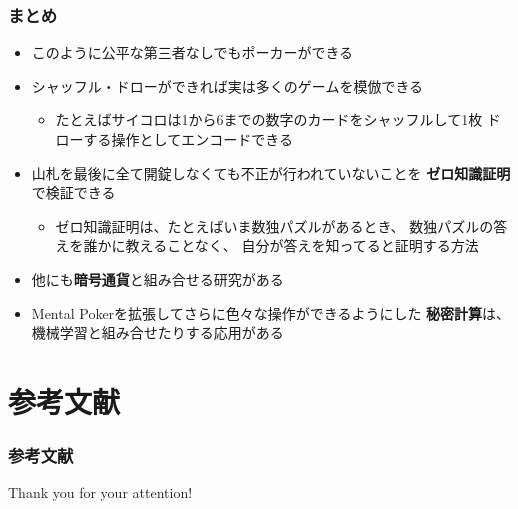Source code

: \begin{frame}
  \frametitle{まとめ}

  \pause
  \begin{itemize}
    \item<+-> このように公平な第三者なしでもポーカーができる
    \item<+-> シャッフル・ドローができれば実は多くのゲームを模倣できる
    \begin{itemize}
      \item たとえばサイコロは1から6までの数字のカードをシャッフルして1枚
      ドローする操作としてエンコードできる
    \end{itemize}

    \item<+-> 山札を最後に全て開錠しなくても不正が行われていないことを
    \textbf{ゼロ知識証明}で検証できる\cite{cmp}
    \begin{itemize}
      \item ゼロ知識証明は、たとえばいま数独パズルがあるとき、
      数独パズルの答えを誰かに教えることなく、
      自分が答えを知ってると証明する方法
    \end{itemize}

    \item<+-> 他にも\textbf{暗号通貨}と組み合せる研究\cite{Kumaresan}がある

    \item<+-> Mental Pokerを拡張してさらに色々な操作ができるようにした
    \textbf{秘密計算}は、機械学習と組み合せたりする応用\cite{ntt}がある
  \end{itemize}
\end{frame}

\section*{参考文献}

\begin{frame}
  \frametitle{参考文献}

  
  
\end{frame}

\begin{frame}
  \centering
  {\Huge Thank you for your attention!}
\end{frame}


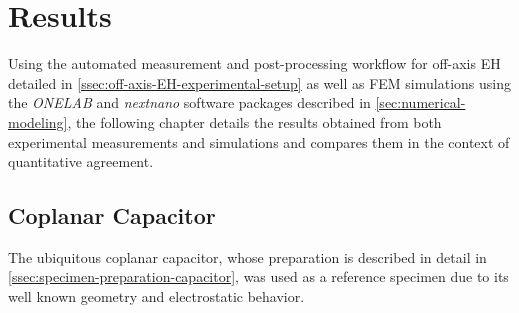 \chapter{Results} \label{chap:experimental-results}
Using the automated measurement and post-processing workflow for off-axis EH detailed in \cref{ssec:off-axis-EH-experimental-setup} as well as FEM simulations using the \emph{ONELAB} and \emph{nextnano} software packages described in \cref{sec:numerical-modeling}, the following chapter details the results obtained from both experimental measurements and simulations and compares them in the context of quantitative agreement.
\section{Coplanar Capacitor} \label{sec:experimental-results-coplanar-capacitor}
The ubiquitous coplanar capacitor, whose preparation is described in detail in \cref{ssec:specimen-preparation-capacitor}, was used as a reference specimen due to its well known geometry and electrostatic behavior.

**TRY IT:**
Without the pictures, return all the records precisely as they stand.

**RESPONSE:**
Source code

: \begin{frame}
  \frametitle{まとめ}

  \pause
  \begin{itemize}
    \item<+-> このように公平な第三者なしでもポーカーができる
    \item<+-> シャッフル・ドローができれば実は多くのゲームを模倣できる
    \begin{itemize}
      \item たとえばサイコロは1から6までの数字のカードをシャッフルして1枚
      ドローする操作としてエンコードできる
    \end{itemize}

    \item<+-> 山札を最後に全て開錠しなくても不正が行われていないことを
    \textbf{ゼロ知識証明}で検証できる\cite{cmp}
    \begin{itemize}
      \item ゼロ知識証明は、たとえばいま数独パズルがあるとき、
      数独パズルの答えを誰かに教えることなく、
      自分が答えを知ってると証明する方法
    \end{itemize}

    \item<+-> 他にも\textbf{暗号通貨}と組み合せる研究\cite{Kumaresan}がある

    \item<+-> Mental Pokerを拡張してさらに色々な操作ができるようにした
    \textbf{秘密計算}は、機械学習と組み合せたりする応用\cite{ntt}がある
  \end{itemize}
\end{frame}

\section*{参考文献}

\begin{frame}
  \frametitle{参考文献}

  
  
\end{frame}

\begin{frame}
  \centering
  {\Huge Thank you for your attention!}
\end{frame}


 \chapter{Results} \label{chap:experimental-results}
Using the automated measurement and post-processing workflow for off-axis EH detailed in \cref{ssec:off-axis-EH-experimental-setup} as well as FEM simulations using the \emph{ONELAB} and \emph{nextnano} software packages described in \cref{sec:numerical-modeling}, the following chapter details the results obtained from both experimental measurements and simulations and compares them in the context of quantitative agreement.
\section{Coplanar Capacitor} \label{sec:experimental-results-coplanar-capacitor}
The ubiquitous coplanar capacitor, whose preparation is described in detail in \cref{ssec:specimen-preparation-capacitor}, was used as a reference specimen due to its well known geometry and electrostatic behavior.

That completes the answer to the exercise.